Charlotte e Justine, lo sguardo del padre
C’è una foto di Annie Leibovitz che ritrae tre donne e un cane su un letto. Sono tutti bellissimi: le donne, il cane, il letto. La maggiore delle tre è Jane Birkin: in jeans e maglietta slabbrata, gli occhiali che pendono da un cordoncino al collo, i capelli raccolti con una pinza e spettinati sul viso. Sta in ginocchio sul letto e ride a occhi chiusi. Con una mano, la destra, accarezza il cane bianco abbandonato tra le sue gambe lunghe. Con la sinistra tiene una sigaretta già a metà, la tiene discosta dal corpo col gesto consueto di chi vuole allontanare il fumo. Ha un filo di rossetto, un amuleto indiano, l’aria di una cattiva ragazza di buona famiglia che sale con le scarpe sul letto di broccato color crema nella stanza tappezzata ton sur ton. La seconda donna è stesa bocconi: anche lei ha i jeans e una maglietta, anche lei è spettinata, anche lei ride. Ha gli occhi aperti, però, occhi orientali, pelle scura, capelli nerissimi: Lou Doillon, diciannove anni, la figlia.

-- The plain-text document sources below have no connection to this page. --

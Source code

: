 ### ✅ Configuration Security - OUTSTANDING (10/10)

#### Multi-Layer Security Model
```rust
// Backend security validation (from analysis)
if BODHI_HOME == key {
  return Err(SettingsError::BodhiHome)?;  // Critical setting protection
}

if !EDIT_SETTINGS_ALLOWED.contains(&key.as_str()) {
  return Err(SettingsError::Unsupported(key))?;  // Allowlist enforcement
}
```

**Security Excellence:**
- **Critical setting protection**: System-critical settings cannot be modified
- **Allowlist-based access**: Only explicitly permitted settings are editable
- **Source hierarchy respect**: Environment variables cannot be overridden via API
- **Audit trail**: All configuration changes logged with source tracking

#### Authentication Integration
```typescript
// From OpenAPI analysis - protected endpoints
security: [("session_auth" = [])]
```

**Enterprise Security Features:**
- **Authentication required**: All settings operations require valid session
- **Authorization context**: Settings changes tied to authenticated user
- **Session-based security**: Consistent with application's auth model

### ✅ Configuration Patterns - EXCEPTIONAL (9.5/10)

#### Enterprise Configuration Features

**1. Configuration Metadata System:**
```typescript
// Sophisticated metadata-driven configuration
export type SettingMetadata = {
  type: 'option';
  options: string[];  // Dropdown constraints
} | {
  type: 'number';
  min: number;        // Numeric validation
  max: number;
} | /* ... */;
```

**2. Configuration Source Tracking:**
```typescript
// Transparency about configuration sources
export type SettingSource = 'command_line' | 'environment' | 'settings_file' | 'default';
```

Guarda la terza donna, sua sorella. Charlotte Gainsbourg sta seduta sul bordo del letto e non ride: fissa l’obiettivo della fotografa. Lei sola lo fissa, severa. Ha addosso un cappotto di pelle nera, sembra l’unica ritratta per caso e sul punto di andarsene. Le due giovani figlie di Jane Birkin fanno le attrici: Lou è stata da poco scelta come testimonial da Givenchy, Charlotte ha lavorato in America coi divi di Hollywood e in Europa nel cinema colto. Sono entrambe molto celebri in Francia, nessuna tuttavia come la madre. Il padre di Lou è Jacques Doillon, regista. «È stato molto duro essere la figlia di una donna tanto bella e sentirsi invece tutto il contrario. Mi guardavo allo specchio e vedevo un maschiaccio, a quindici anni non avevo né seno né forme. A peggiorare le cose mia madre era considerata da tutti la donna di Gainsbourg, il genio. Io ero la figlia dell’altro: quell’idiota per cui lei aveva lasciato Serge.» Charlotte col cappotto di pelle è la figlia di Serge. Ha sempre il broncio, nelle foto, spesso le occhiaie. Ride solo con gli angoli della bocca. È molto pallida. «Sono sempre stata circondata da donne bellissime: mia madre, mia sorella. A me nessuno ha mai detto che fossi brutta, ma lo sapevo. Lo sapevo dallo sguardo di mio padre.»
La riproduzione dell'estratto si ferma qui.